Work request :: Some lines in the listing hold the word "subtracted". Return each of them.
================
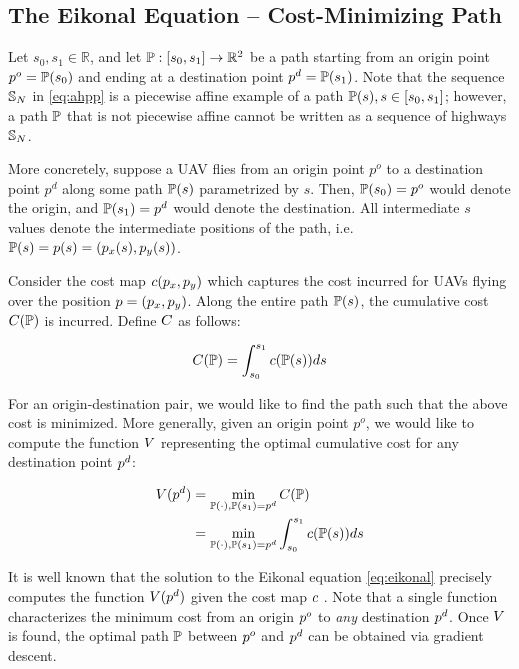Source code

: \subsection{The Eikonal Equation -- Cost-Minimizing Path}
Let $s_0, s_1\in \mathbb{R}$, and let $\mathbb{P}: [s_0, s_1] \rightarrow \mathbb{R}^2$ be a path starting from an origin point $p^o = \mathbb{P}(s_0)$ and ending at a destination point $p^d = \mathbb{P}(s_1)$. Note that the sequence $\mathbb{S}_N$ in \eqref{eq:ahpp} is a piecewise affine example of a path $\mathbb{P}(s), s\in[s_0, s_1]$; however, a path $\mathbb{P}$ that is not piecewise affine cannot be written as a sequence of highways $\mathbb{S}_N$.

More concretely, suppose a UAV flies from an origin point $p^o$ to a destination point $p^d$ along some path $\mathbb{P}(s)$ parametrized by $s$. Then, $\mathbb{P}(s_0) = p^o$ would denote the origin, and $\mathbb{P}(s_1) = p^d$ would denote the destination. All intermediate $s$ values denote the intermediate positions of the path, i.e. $\mathbb{P}(s) = p(s) = (p_x(s), p_y(s))$.

Consider the cost map $c(p_x, p_y)$ which captures the cost incurred for UAVs flying over the position $p = (p_x, p_y)$. Along the entire path $\mathbb{P}(s)$, the cumulative cost $C(\mathbb{P})$ is incurred. Define $C$ as follows:

\begin{equation}
C(\mathbb{P}) = \int_{s_0}^{s_1} c(\mathbb{P}(s)) ds
\end{equation}

For an origin-destination pair, we would like to find the path such that the above cost is minimized. More generally, given an origin point $p^o$, we would like to compute the function $V$ representing the optimal cumulative cost for any destination point $p^d$:

\begin{equation}
\label{eq:rahpp} %
\begin{aligned}
\ocost(\pos^d) &= \min_{\ppath(\cdot), \ppath(s_1)=\pos^d} \ccost(\ppath) \\
&= \min_{\ppath(\cdot), \ppath(s_1)=\pos^d} \int_{s_0}^{s_1} \cmap(\ppath(s)) ds
\end{aligned}
\end{equation}

It is well known that the solution to the Eikonal equation \eqref{eq:eikonal} precisely computes the function $V(p^d)$ given the cost map $c$ \cite{Sethian96,Alton06}. Note that a single function characterizes the minimum cost from an origin $p^o$ to \textit{any} destination $p^d$. Once $V$ is found, the optimal path $\mathbb{P}$ between $p^o$ and $p^d$ can be obtained via gradient descent.

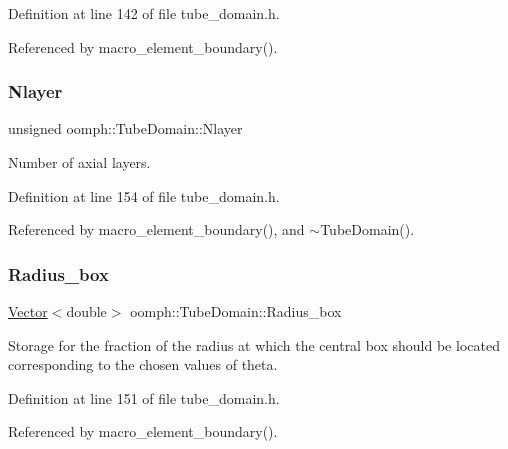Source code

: Definition at line 142 of file tube\+\_\+domain.\+h.



Referenced by macro\+\_\+element\+\_\+boundary().

\mbox{\label{classoomph_1_1TubeDomain_a76d77b0dde9979a92e88d3d0143bf114}} 
\subsubsection{\texorpdfstring{Nlayer}{Nlayer}}
{\footnotesize\ttfamily unsigned oomph\+::\+Tube\+Domain\+::\+Nlayer\hspace{0.3cm}{\ttfamily [private]}}



Number of axial layers. 



Definition at line 154 of file tube\+\_\+domain.\+h.



Referenced by macro\+\_\+element\+\_\+boundary(), and $\sim$\+Tube\+Domain().

\mbox{\label{classoomph_1_1TubeDomain_ad70a97648fd496d9f5322e122ef907e4}} 
\subsubsection{\texorpdfstring{Radius\+\_\+box}{Radius\_box}}
{\footnotesize\ttfamily \hyperlink{classoomph_1_1Vector}{Vector}$<$double$>$ oomph\+::\+Tube\+Domain\+::\+Radius\+\_\+box\hspace{0.3cm}{\ttfamily [private]}}

Storage for the fraction of the radius at which the central box should be located corresponding to the chosen values of theta. 

Definition at line 151 of file tube\+\_\+domain.\+h.



Referenced by macro\+\_\+element\+\_\+boundary().

\mbox{\label{classoomph_1_1TubeDomain_a893b7c0f20f3971948bf4ab04d3fe182}} 

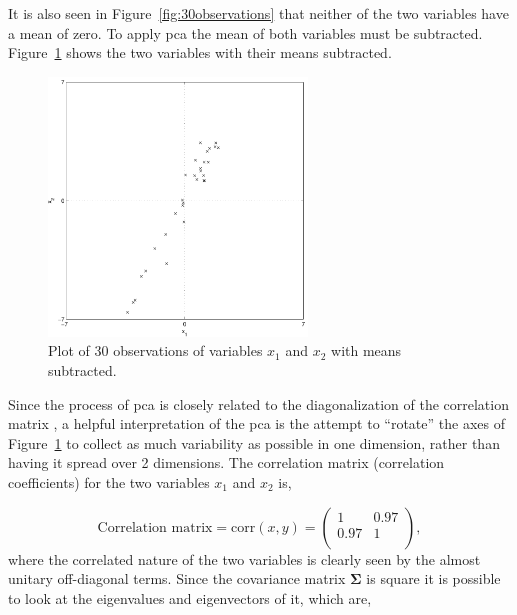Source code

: It is also seen in Figure~\ref{fig:30observations} that neither of the two variables have a mean of zero. To apply \gls{pca} the mean of both variables must be subtracted. Figure~\ref{fig:30observationsBar} shows the two variables with their means subtracted.
\begin{figure}[!]
  \begin{center}
    \includegraphics[width=260px]{30observationsBar.pdf}
    \caption{Plot of 30 observations of variables $x_1$ and $x_2$ with means subtracted.}\label{fig:30observationsBar}
  \end{center}
\end{figure}

Since the process of \gls{pca} is closely related to the diagonalization of the correlation matrix \citep[p. 174]{Therrien1992}, a helpful interpretation of the \gls{pca} is the attempt to ``rotate'' the axes of Figure~\ref{fig:30observationsBar} to collect as much variability as possible in one dimension, rather than having it spread over 2 dimensions. The correlation matrix (correlation coefficients) for the two variables $x_1$ and $x_2$ is,

\begin{equation}\label{eq:corrcoef}
\textrm{Correlation matrix} = \textrm{corr}(x,y)= \left(
    \begin{array}{cc}
        1   & 0.97 \\
        0.97& 1    \\
    \end{array}\right),
\end{equation}
where the correlated nature of the two variables is clearly seen by the almost unitary off-diagonal terms. Since the covariance matrix $\boldsymbol\Sigma$ is square it is possible to look at the eigenvalues and eigenvectors of it, which are,

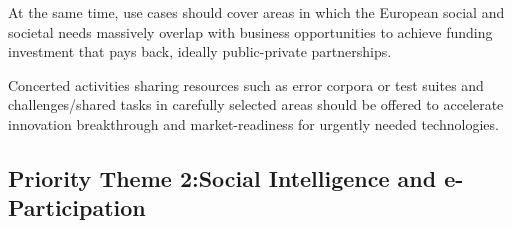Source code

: \documentclass[10pt, plain]{../../metanetpaper}
\begin{document}
\begin{multicols}{2}

At the same time, use cases should cover areas in which the European social and societal needs massively overlap with business opportunities to achieve funding investment that pays back, ideally public-private partnerships.
 
Concerted activities sharing resources such as error corpora or test suites and challenges/shared tasks in carefully selected areas should be offered to accelerate innovation breakthrough and market-readiness for urgently needed technologies.

\subsection[Priority Theme 2: Social Intelligence and e-Participation]{Priority Theme 2:\newline Social Intelligence and e-Participation}
\label{sec:priority-theme-2-social-intelligence}

%
%
%
%
%
%


\end{multicols}
\end{document}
================
Finished task ::
: It is also seen in Figure~\ref{fig:30observations} that neither of the two variables have a mean of zero. To apply \gls{pca} the mean of both variables must be subtracted. Figure~\ref{fig:30observationsBar} shows the two variables with their means subtracted.
    \caption{Plot of 30 observations of variables $x_1$ and $x_2$ with means subtracted.}\label{fig:30observationsBar}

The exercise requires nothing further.